Work task: For the entries below, report every line that includes the word "component".

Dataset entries
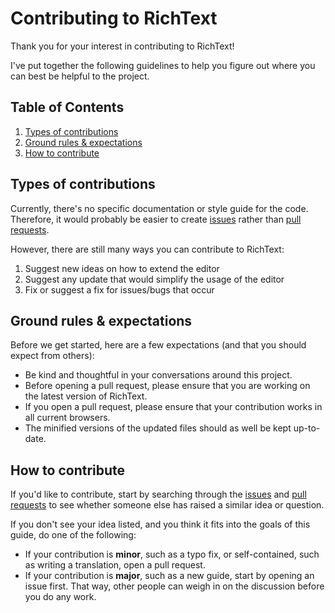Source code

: # Contributing to RichText

Thank you for your interest in contributing to RichText! 

I've put together the following guidelines to help you figure out where you can best be helpful to the project.


## Table of Contents

1. [Types of contributions](#types-of-contributions)
2. [Ground rules & expectations](#ground-rules--expectations)
3. [How to contribute](#how-to-contribute)

## Types of contributions

Currently, there's no specific documentation or style guide for the code. 
Therefore, it would probably be easier to create [issues](issues) rather than [pull requests](pulls).

However, there are still many ways you can contribute to RichText:

1. Suggest new ideas on how to extend the editor
2. Suggest any update that would simplify the usage of the editor
3. Fix or suggest a fix for issues/bugs that occur


## Ground rules & expectations

Before we get started, here are a few expectations (and that you should expect from others):

- Be kind and thoughtful in your conversations around this project.
- Before opening a pull request, please ensure that you are working on the latest version of RichText.
- If you open a pull request, please ensure that your contribution works in all current browsers.
- The minified versions of the updated files should as well be kept up-to-date.


## How to contribute

If you'd like to contribute, start by searching through the [issues](issues) and [pull requests](pulls) to see whether someone else has raised a similar idea or question.

If you don't see your idea listed, and you think it fits into the goals of this guide, do one of the following:

- If your contribution is **minor**, such as a typo fix, or self-contained, such as writing a translation, open a pull request.
- If your contribution is **major**, such as a new guide, start by opening an issue first. That way, other people can weigh in on the discussion before you do any work.

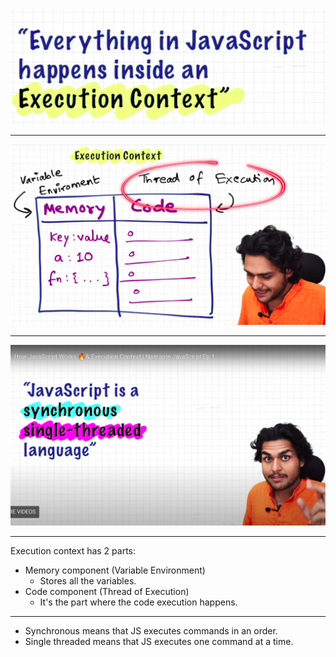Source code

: ![alt text](image.png)

-----------

![alt text](image-1.png)

-----------

![alt text](image-2.png)

-----------

 Execution context has 2 parts:

- Memory component (Variable Environment)
  - Stores all the variables.
- Code component (Thread of Execution)
  - It's the part where the code execution happens.
  
-----------

- Synchronous means that JS executes commands in an order.
- Single threaded means that JS executes one command at a time.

Exercise answer:
- Memory component (Variable Environment)
- Code component (Thread of Execution)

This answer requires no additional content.